I see it this way, we have the art of sharing germs with each other, we might even be immunized to half-million of the germs specie. Lol. In pidgin they say “Durt no be kill black ppls.” Lol. It still kills though. i.e. probably the other half-million of germs we aren’t immunized to. Sometimes I think it’s all in the head. 4 real. 
Beyond that though, I think at the end of the day we are all ONE. We are all manifestations of One Being. Whether it’s dust, sand, cars, rocks, plantains, groundnuts, dogs, cats, men, women, babies… we were all created by one hand, and so sometimes eating dirt/germs doesn't kill u, because we are all ONE. That's my way of making sense out of this man....

Journal #8 - (October 5 -11 2009) In Garoua  (North of Cameroon)

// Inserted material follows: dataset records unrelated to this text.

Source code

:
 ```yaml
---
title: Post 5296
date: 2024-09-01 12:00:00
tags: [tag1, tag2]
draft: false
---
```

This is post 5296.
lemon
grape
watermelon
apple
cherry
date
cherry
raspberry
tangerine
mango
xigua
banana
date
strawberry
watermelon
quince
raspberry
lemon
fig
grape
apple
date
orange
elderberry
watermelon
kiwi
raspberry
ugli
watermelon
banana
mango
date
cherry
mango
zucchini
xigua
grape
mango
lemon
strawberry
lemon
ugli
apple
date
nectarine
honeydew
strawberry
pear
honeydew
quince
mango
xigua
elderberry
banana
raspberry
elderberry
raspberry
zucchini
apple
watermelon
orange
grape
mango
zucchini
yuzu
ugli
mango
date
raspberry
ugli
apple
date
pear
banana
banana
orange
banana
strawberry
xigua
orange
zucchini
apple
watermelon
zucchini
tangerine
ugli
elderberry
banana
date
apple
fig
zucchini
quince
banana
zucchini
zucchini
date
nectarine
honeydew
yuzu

One thing I can definitely say at the end of my mission trip is that, to gain the maximum of the experience and to survive with sanity, you have to both anesthetize your 5 senses, and keep them alert. i.e. On one hand: Don’t smell nothing, don’t see nothing, don’t taste nothing, don’t feel nothing, and don’t hear nothing. This way, you will adapt to all circumstances and deal pragmatically with your obstacles: You would eat in areas you might find uncomfortable, you would sleep in places you might find inadequate, you would work n places that don’t smell like roses… and so on… Yet still, on the other hand, you must keep your 5 senses alert, i.e, observe people’s conducts and practices, listen to what’s being said, taste the delicacies (or not) of the region, feel the daily struggles and delights of the ordinary man, and smell the stench, as well as the fresh breath of your surroundings…. 

That’s how I made the best of my 12 days experience in the East – Adamawa- and North Regions of Cameroon!!!”